- Promotional poster
- Genre: Crime drama; Police procedural; Mystery;
- Created by: Meredith Stiehm
- Starring: Kathryn Morris; Justin Chambers; Thom Barry; John Finn; Jeremy Ratchford; Danny Pino; Tracie Thoms;
- Theme music composer: Helmut and Franz Vonlichten with intro by Michael A. Levine
- Opening theme: Nara
- Composer: Michael A. Levine
- Country of origin: United States
- Original language: English
- No. of seasons: 7
- No. of episodes: 156 (list of episodes)

Production
- Executive producers: Meredith Stiehm; Jerry Bruckheimer; Jonathan Littman;
- Production locations: Philadelphia, Pennsylvania
- Running time: 42–45 minutes
- Production companies: Jerry Bruckheimer Television; CBS Television Studios; Warner Bros. Television;

Original release
- Network: CBS
- Release: September 28, 2003 – May 2, 2010

Related
- CSI: Crime Scene Investigation; CSI: Miami; CSI: NY; CSI: Cyber; CSI: Vegas; Without a Trace;

= Cold Case =

American television series

Cold Case is an American police procedural crime drama television series. It ran on CBS from September 28, 2003, to May 2, 2010. The series revolved around a fictionalized Philadelphia Police Department division that specializes in investigating cold cases, usually homicides. On May 18, 2010, the series was cancelled after seven seasons.

==Premise==
The show is set in Philadelphia, Pennsylvania, and it follows Detective Lilly Rush (Kathryn Morris), a homicide detective with the Philadelphia Police Department, who specializes in cold cases, investigations which are no longer being actively pursued by the department. Rush was initially partnered with Detective Chris Lassing (Justin Chambers) in the first five episodes and then with Detective Scotty Valens (Danny Pino) for the remainder of the series. They work under Lieutenant John Stillman (John Finn) and are assisted by other detectives from their squad—Nick Vera (Jeremy Ratchford), Will Jeffries (Thom Barry), and beginning in season three, Kat Miller (Tracie Thoms).

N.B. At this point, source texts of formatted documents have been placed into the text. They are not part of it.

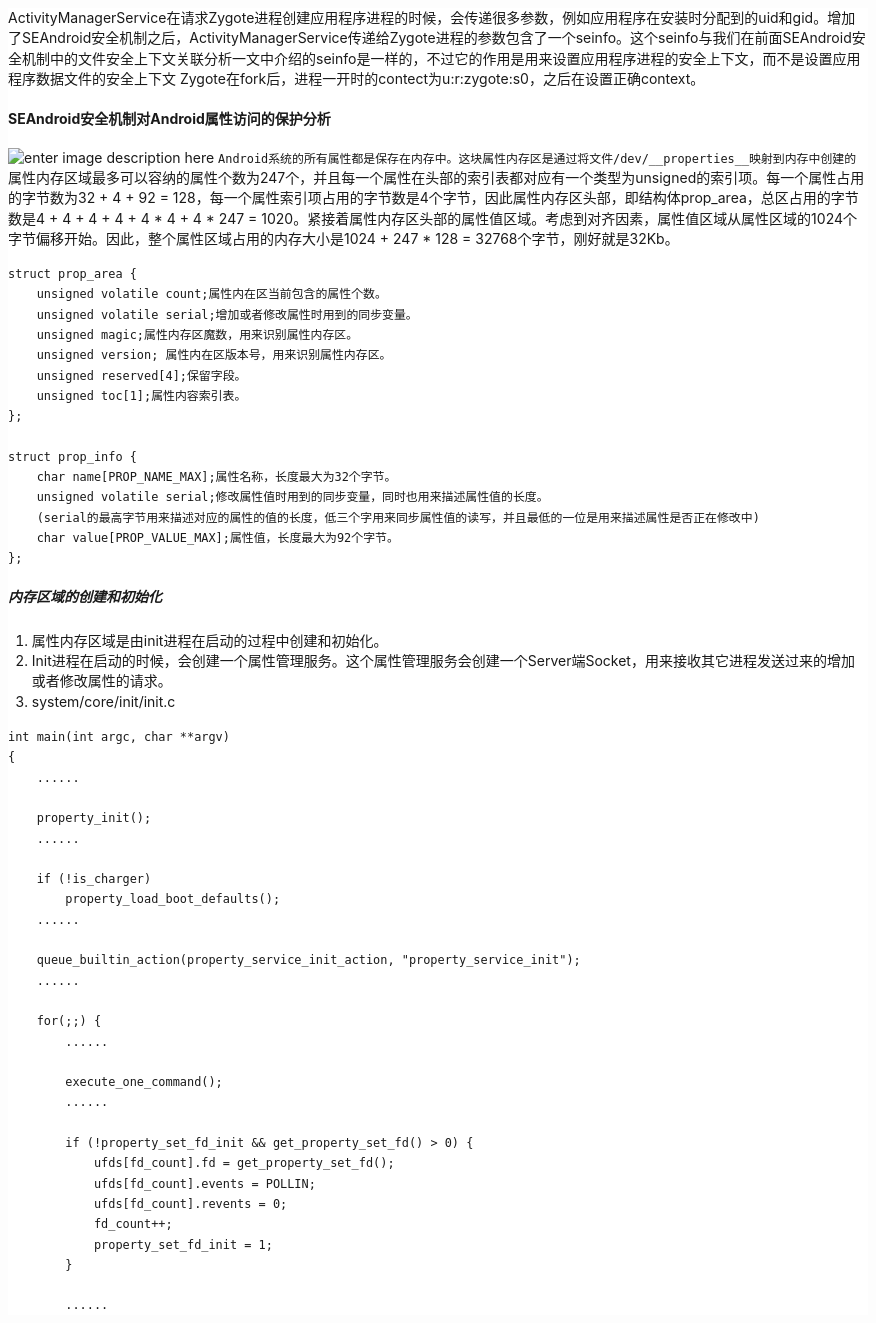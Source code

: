 ActivityManagerService在请求Zygote进程创建应用程序进程的时候，会传递很多参数，例如应用程序在安装时分配到的uid和gid。增加了SEAndroid安全机制之后，ActivityManagerService传递给Zygote进程的参数包含了一个seinfo。这个seinfo与我们在前面SEAndroid安全机制中的文件安全上下文关联分析一文中介绍的seinfo是一样的，不过它的作用是用来设置应用程序进程的安全上下文，而不是设置应用程序数据文件的安全上下文
Zygote在fork后，进程一开时的contect为u:r:zygote:s0，之后在设置正确context。

#### SEAndroid安全机制对Android属性访问的保护分析 

![enter image description here](http://img.blog.csdn.net/20140727023519555?watermark/2/text/aHR0cDovL2Jsb2cuY3Nkbi5uZXQvTHVvc2hlbmd5YW5n/font/5a6L5L2T/fontsize/400/fill/I0JBQkFCMA==/dissolve/70/gravity/SouthEast)
`Android系统的所有属性都是保存在内存中。这块属性内存区是通过将文件/dev/__properties__映射到内存中创建的`
属性内存区域最多可以容纳的属性个数为247个，并且每一个属性在头部的索引表都对应有一个类型为unsigned的索引项。每一个属性占用的字节数为32 + 4 + 92 = 128，每一个属性索引项占用的字节数是4个字节，因此属性内存区头部，即结构体prop_area，总区占用的字节数是4 + 4 + 4 + 4 + 4 * 4 + 4 * 247 = 1020。紧接着属性内存区头部的属性值区域。考虑到对齐因素，属性值区域从属性区域的1024个字节偏移开始。因此，整个属性区域占用的内存大小是1024 + 247 * 128 = 32768个字节，刚好就是32Kb。

```
struct prop_area {
    unsigned volatile count;属性内在区当前包含的属性个数。
    unsigned volatile serial;增加或者修改属性时用到的同步变量。
    unsigned magic;属性内存区魔数，用来识别属性内存区。
    unsigned version; 属性内在区版本号，用来识别属性内存区。
    unsigned reserved[4];保留字段。
    unsigned toc[1];属性内容索引表。
};

struct prop_info {
    char name[PROP_NAME_MAX];属性名称，长度最大为32个字节。
    unsigned volatile serial;修改属性值时用到的同步变量，同时也用来描述属性值的长度。
    (serial的最高字节用来描述对应的属性的值的长度，低三个字用来同步属性值的读写，并且最低的一位是用来描述属性是否正在修改中)
    char value[PROP_VALUE_MAX];属性值，长度最大为92个字节。
};
```
##### 内存区域的创建和初始化
1. 属性内存区域是由init进程在启动的过程中创建和初始化。
2. Init进程在启动的时候，会创建一个属性管理服务。这个属性管理服务会创建一个Server端Socket，用来接收其它进程发送过来的增加或者修改属性的请求。
3. system/core/init/init.c
```
int main(int argc, char **argv)
{
    ......

    property_init();
    ......

    if (!is_charger)
        property_load_boot_defaults();
    ......

    queue_builtin_action(property_service_init_action, "property_service_init");
    ......

    for(;;) {
        ......

        execute_one_command();
        ......

        if (!property_set_fd_init && get_property_set_fd() > 0) {
            ufds[fd_count].fd = get_property_set_fd();
            ufds[fd_count].events = POLLIN;
            ufds[fd_count].revents = 0;
            fd_count++;
            property_set_fd_init = 1;
        }

        ......
```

Usually, each episode would focus on a single investigation. All cases involved murders committed (or bodies found) in Philadelphia, although investigations occasionally required travel outside the city. Cases were also spread out over much of the previous century, with some as recent as a year or two old and others dating back to the 1910s. Generally, an investigation would begin when the police received a new lead, or new direction, on a case.

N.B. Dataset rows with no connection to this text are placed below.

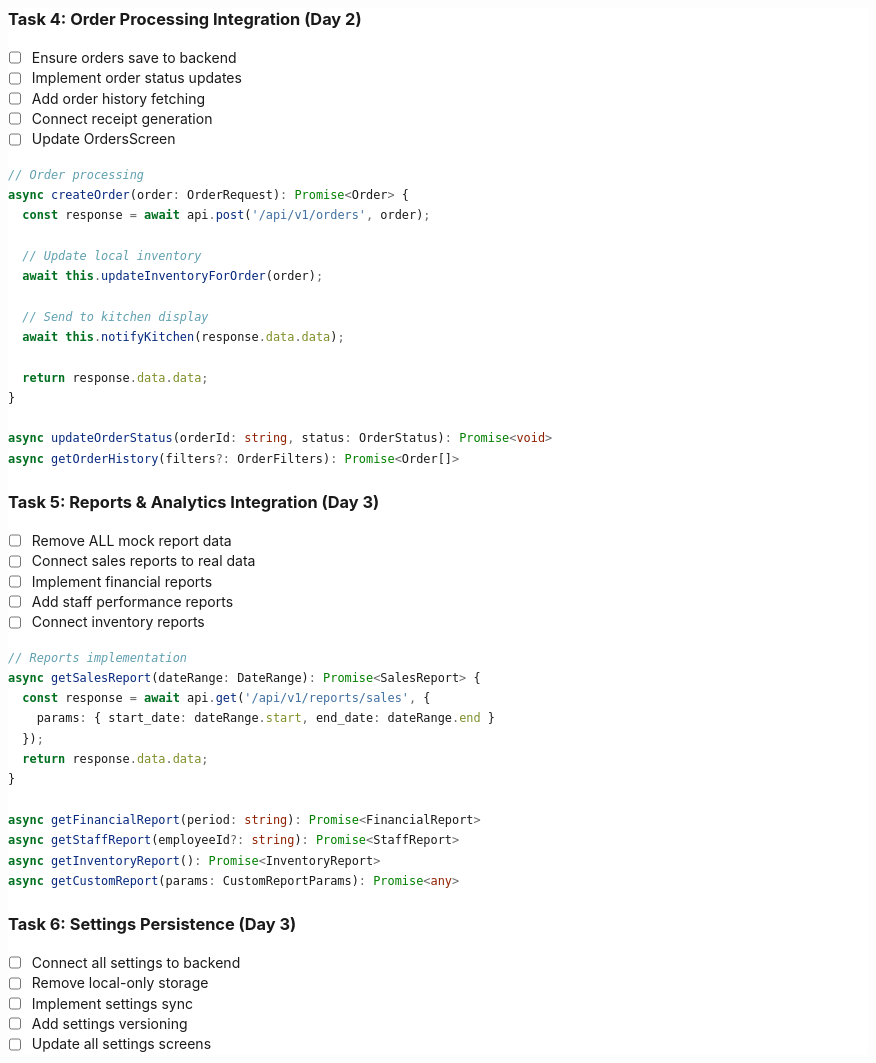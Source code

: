 ### Task 4: Order Processing Integration (Day 2)
- [ ] Ensure orders save to backend
- [ ] Implement order status updates
- [ ] Add order history fetching
- [ ] Connect receipt generation
- [ ] Update OrdersScreen

```typescript
// Order processing
async createOrder(order: OrderRequest): Promise<Order> {
  const response = await api.post('/api/v1/orders', order);
  
  // Update local inventory
  await this.updateInventoryForOrder(order);
  
  // Send to kitchen display
  await this.notifyKitchen(response.data.data);
  
  return response.data.data;
}

async updateOrderStatus(orderId: string, status: OrderStatus): Promise<void>
async getOrderHistory(filters?: OrderFilters): Promise<Order[]>
```

### Task 5: Reports & Analytics Integration (Day 3)
- [ ] Remove ALL mock report data
- [ ] Connect sales reports to real data
- [ ] Implement financial reports
- [ ] Add staff performance reports
- [ ] Connect inventory reports

```typescript
// Reports implementation
async getSalesReport(dateRange: DateRange): Promise<SalesReport> {
  const response = await api.get('/api/v1/reports/sales', {
    params: { start_date: dateRange.start, end_date: dateRange.end }
  });
  return response.data.data;
}

async getFinancialReport(period: string): Promise<FinancialReport>
async getStaffReport(employeeId?: string): Promise<StaffReport>
async getInventoryReport(): Promise<InventoryReport>
async getCustomReport(params: CustomReportParams): Promise<any>
```

### Task 6: Settings Persistence (Day 3)
- [ ] Connect all settings to backend
- [ ] Remove local-only storage
- [ ] Implement settings sync
- [ ] Add settings versioning
- [ ] Update all settings screens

Over the course of the episode, the detectives would interview witnesses associated with the crime and piece together the story of what led the victims to their death. These interviews were accompanied by flashback sequences to the era of the murder, which dramatized the testimony. Through the flashbacks, the show examined many issues related to 20th-century history, including racism, homophobia, transphobia, sexism, abortion, and police brutality.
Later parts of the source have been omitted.